[Work item]
Find and copy each line of the data that includes "talking".

(Saved data entries)
++++++++++

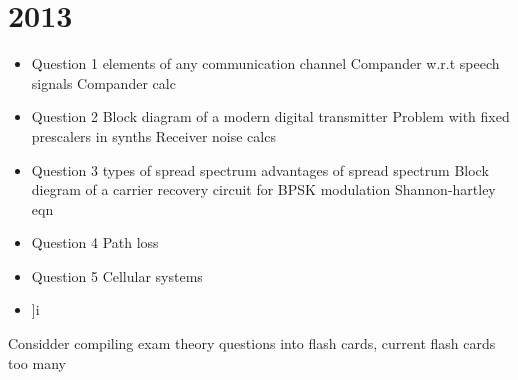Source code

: \documentclass{article}
\begin{document}
\begin{multicols}{2}
\begin{itemize}
\end{itemize}
\section{2013}
\begin{itemize}
	\item Question 1
		 elements of any communication channel
		\subitem Compander w.r.t speech signals
		\subitem Compander calc
	\item Question 2
		\subitem Block diagram of a modern digital transmitter
		\subitem Problem with fixed prescalers in synths
		\subitem Receiver noise calcs
	\item Question 3
		 types of spread spectrum
		 advantages of spread spectrum
		\subitem Block diegram of a carrier recovery circuit for BPSK modulation
		\subitem Shannon-hartley eqn
	\item Question 4
		\subitem Path loss
	\item Question 5
		\subitem Cellular systems
	
\end{itemize}

\begin{itemize}
	\item 
	]i
\end{itemize}
\end{multicols}
Considder compiling exam theory questions into flash cards, current flash cards too many
\end{document}
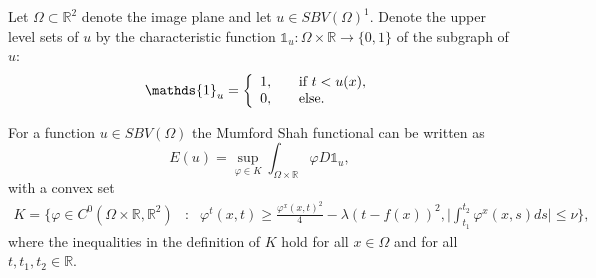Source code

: 
        

        Let $\Omega \subset \mathbb{R}^{2}$ denote the image plane and let $u \in SBV(\Omega)^{1}$. Denote the upper level sets of $u$ by the characteristic function $\mathds{1}_{u}: \Omega \times \mathbb{R} \longrightarrow \{ 0, 1 \}$ of the subgraph of $u$:
            \begin{equation}
                \mathds{1}_{u} =
                    \left\{
                        \begin{array}{l l}
                            1, & \quad \text{if $t < u(x)$}, \\
                            0, & \quad \text{else}.
                        \end{array}
                    \right.
            \end{equation}

        \begin{theorem}
            For a function $u \in SBV(\Omega)$ the Mumford Shah functional can be written as
                \begin{equation}
                    E(u) = \sup_{\varphi \in K} \int_{\Omega \times \mathbb{R}} \varphi D\mathds{1}_{u}, \label{eq:MSwithsup}
                \end{equation}
            with a convex set
                \begin{eqnarray}
                    K = \bigg\{ \varphi \in C^{0}(\Omega \times \mathbb{R}, \mathbb{R}^{2}) &:& \varphi^{t}(x, t) \ge \frac{\varphi^{x}(x,t)^{2}}{4} - \lambda(t - f(x))^{2}, \bigg| \int^{t_{2}}_{t_{1}} \varphi^{x}(x,s)ds \bigg| \le \nu \bigg\}, \label{eq:ContK}
                \end{eqnarray}
            where the inequalities in the definition of $K$ hold for all $x \in \Omega$ and for all $t, t_{1}, t_{2} \in \mathbb{R}$.
        \end{theorem}

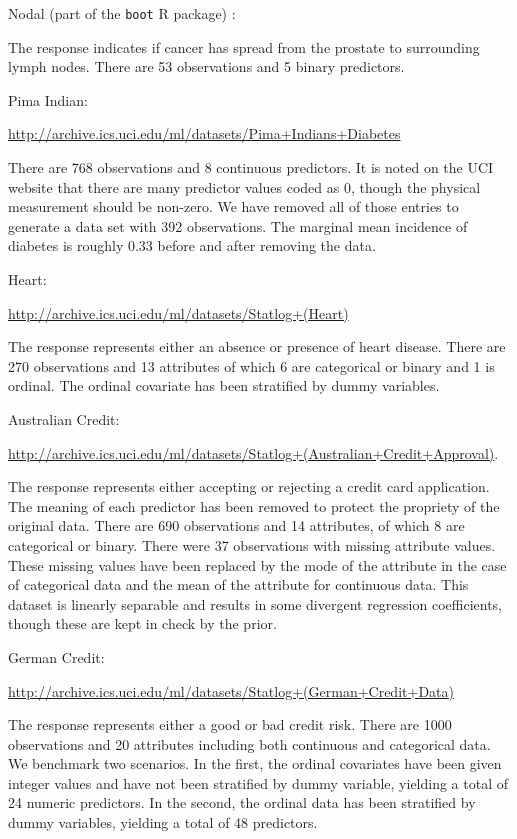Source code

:\documentclass{article}
\begin{document}
\begin{outline}

\1 Nodal (part of the \texttt{boot} R package) :

The response indicates if cancer has spread from the prostate to surrounding
lymph nodes.  There are 53 observations and 5 binary predictors.

\1 Pima Indian:

\url{http://archive.ics.uci.edu/ml/datasets/Pima+Indians+Diabetes}

There are 768 observations and 8 continuous predictors.  It is noted on the UCI
website that there are many predictor values coded as 0, though the physical
measurement should be non-zero.  We have removed all of those entries to
generate a data set with 392 observations.  The marginal mean incidence of
diabetes is roughly 0.33 before and after removing the data.

\1 Heart:

\url{http://archive.ics.uci.edu/ml/datasets/Statlog+(Heart)}

The response represents either an absence or presence of heart disease.  There
are 270 observations and 13 attributes of which 6 are categorical or binary and
1 is ordinal.  The ordinal covariate has been stratified by dummy variables.

\1 Australian Credit: 

\url{http://archive.ics.uci.edu/ml/datasets/Statlog+(Australian+Credit+Approval)}.

The response represents either accepting or rejecting a credit card application.
The meaning of each predictor has been removed to protect the propriety of the
original data.  There are 690 observations and 14 attributes, of which 8 are
categorical or binary.  There were 37 observations with missing attribute
values.  These missing values have been replaced by the mode of the attribute in
the case of categorical data and the mean of the attribute for continuous data.
This dataset is linearly separable and results in some divergent regression
coefficients, though these are kept in check by the prior.

\1 German Credit: 

\url{http://archive.ics.uci.edu/ml/datasets/Statlog+(German+Credit+Data)}

The response represents either a good or bad credit risk.  There are 1000
observations and 20 attributes including both continuous and categorical data.
We benchmark two scenarios.  In the first, the ordinal covariates have been
given integer values and have not been stratified by dummy variable, yielding a
total of 24 numeric predictors.  In the second, the ordinal data has been
stratified by dummy variables, yielding a total of 48 predictors.

\end{outline}
\end{document}
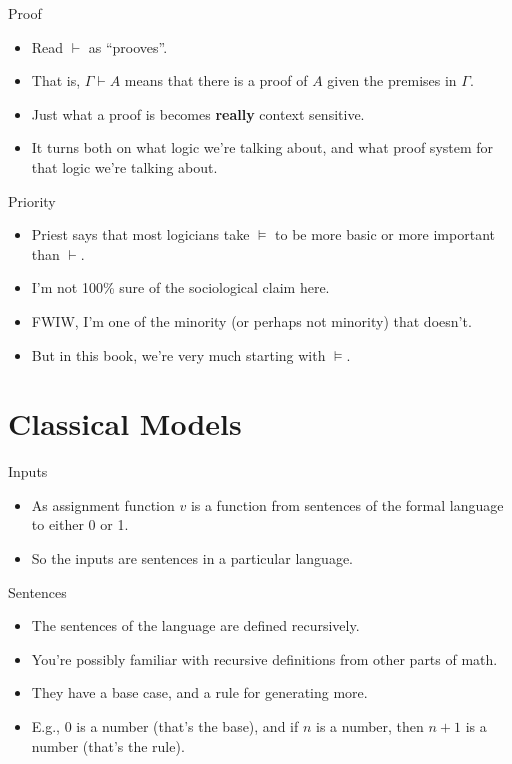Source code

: \documentclass[
  17pt,
  letterpaper,
  ignorenonframetext,
  aspectratio=169,
]{beamer}
\providecommand{\tightlist}{%
  \setlength{\itemsep}{0pt}\setlength{\parskip}{0pt}}\usepackage{longtable,booktabs,array}
\begin{document}
\begin{frame}{Proof}
\protect\hypertarget{proof}{}
\begin{itemize}[<+->]
\tightlist
\item
  Read \(\vdash\) as ``prooves''.
\item
  That is, \(\Gamma \vdash A\) means that there is a proof of \(A\)
  given the premises in \(\Gamma\).
\item
  Just what a proof is becomes \textbf{really} context sensitive.
\item
  It turns both on what logic we're talking about, and what proof system
  for that logic we're talking about.
\end{itemize}
\end{frame}

\begin{frame}{Priority}
\protect\hypertarget{priority}{}
\begin{itemize}[<+->]
\tightlist
\item
  Priest says that most logicians take \(\vDash\) to be more basic or
  more important than \(\vdash\).
\item
  I'm not 100\% sure of the sociological claim here.
\item
  FWIW, I'm one of the minority (or perhaps not minority) that doesn't.
\item
  But in this book, we're very much starting with \(\vDash\).
\end{itemize}
\end{frame}

\hypertarget{classical-models}{%
\section{Classical Models}\label{classical-models}}

\begin{frame}{Inputs}
\protect\hypertarget{inputs}{}
\begin{itemize}[<+->]
\tightlist
\item
  As assignment function \(v\) is a function from sentences of the
  formal language to either 0 or 1.
\item
  So the inputs are sentences in a particular language.
\end{itemize}
\end{frame}

\begin{frame}{Sentences}
\protect\hypertarget{sentences}{}
\begin{itemize}[<+->]
\tightlist
\item
  The sentences of the language are defined recursively.
\item
  You're possibly familiar with recursive definitions from other parts
  of math.
\item
  They have a base case, and a rule for generating more.
\item
  E.g., 0 is a number (that's the base), and if \(n\) is a number, then
  \(n+1\) is a number (that's the rule).
\end{itemize}
\end{frame}
\end{document}
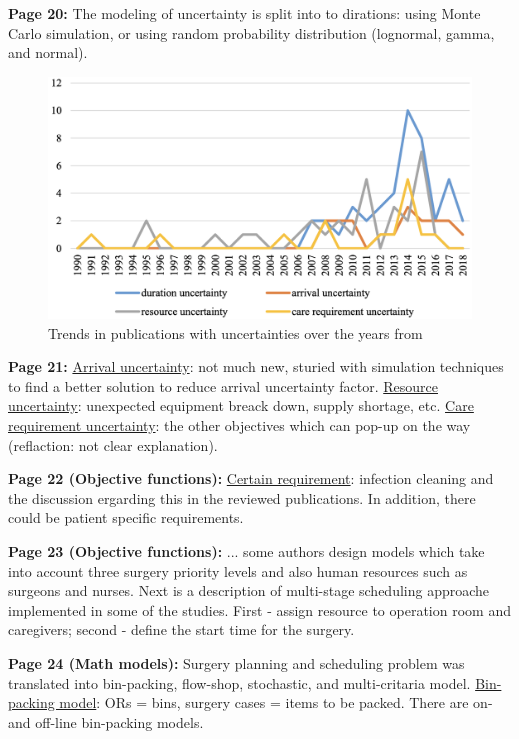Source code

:     \textbf{Page 20:}
    The modeling of uncertainty is split into to dirations: using Monte Carlo simulation, or using random probability distribution (lognormal, gamma, and normal).
    \begin{figure}[H]
        \centering
        \includegraphics[width=1\textwidth]{figures/SR0013CN19/fig6.png}
        \caption{Trends in publications with uncertainties over the years from \cite{x203}}
        \label{fig6:SR0013CN19}
    \end{figure}

    \textbf{Page 21:}
    \underline{Arrival uncertainty}: not much new, sturied with simulation techniques to find a better solution to reduce arrival uncertainty factor. \underline{Resource uncertainty}: unexpected equipment breack down, supply shortage, etc. \underline{Care requirement uncertainty}: the other objectives which can pop-up on the way (reflaction: not clear explanation).
    
    \textbf{Page 22 (Objective functions):}
    \underline{Certain requirement}: infection cleaning and the discussion ergarding this in the reviewed publications. In addition, there could be patient specific requirements. 
    
    \textbf{Page 23 (Objective functions):}
    ... some authors design models which take into account three surgery priority levels and also human resources such as surgeons and nurses. Next is a description of multi-stage scheduling approache implemented in some of the studies. First - assign resource to operation room and caregivers; second - define the start time for the surgery. 
    
    \textbf{Page 24 (Math models):}
    Surgery planning and scheduling problem was translated into bin-packing, flow-shop, stochastic, and multi-critaria model. \underline{Bin-packing model}: ORs = bins, surgery cases = items to be packed. There are on- and off-line bin-packing models.
    
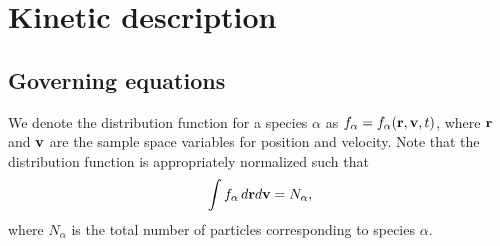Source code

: \documentclass[oneside,a4paper,11pt]{report}
\begin{document}
%
%
\part{Kinetic description}
%
%
\chapter{Governing equations}

We denote the distribution function for a species $\alpha$ as $f_\alpha = f_\alpha(\mathbf{r}, \mathbf{v}, t)$, where $\mathbf{r}$ and $\mathbf{v}$ are the sample space variables for position and velocity. Note that the distribution function is appropriately normalized such that
\begin{equation}
\int f_\alpha \, d\mathbf{r} d\mathbf{v} = N_\alpha,
\end{equation}
where $N_\alpha$ is the total number of particles corresponding to species $\alpha$. 
\end{document}
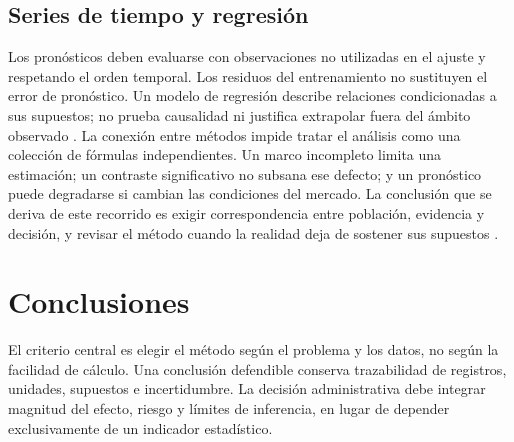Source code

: {\subsection{Series de tiempo y regresión}
Los pronósticos deben evaluarse con observaciones no utilizadas en el ajuste y respetando el orden temporal. Los residuos del entrenamiento no sustituyen el error de pronóstico. Un modelo de regresión describe relaciones condicionadas a sus supuestos; no prueba causalidad ni justifica extrapolar fuera del ámbito observado \citep{hyndmanForecasting2021}.
La conexión entre métodos impide tratar el análisis como una colección de fórmulas independientes. Un marco incompleto limita una estimación; un contraste significativo no subsana ese defecto; y un pronóstico puede degradarse si cambian las condiciones del mercado. La conclusión que se deriva de este recorrido es exigir correspondencia entre población, evidencia y decisión, y revisar el método cuando la realidad deja de sostener sus supuestos \citep{holmesBusiness2023,nistHandbook,hyndmanForecasting2021}.
\section{Conclusiones}
El criterio central es elegir el método según el problema y los datos, no según la facilidad de cálculo. Una conclusión defendible conserva trazabilidad de registros, unidades, supuestos e incertidumbre. La decisión administrativa debe integrar magnitud del efecto, riesgo y límites de inferencia, en lugar de depender exclusivamente de un indicador estadístico.
}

++++++++++

[Exercise answer]
  It turns both on what logic we're talking about, and what proof system
  for that logic we're talking about.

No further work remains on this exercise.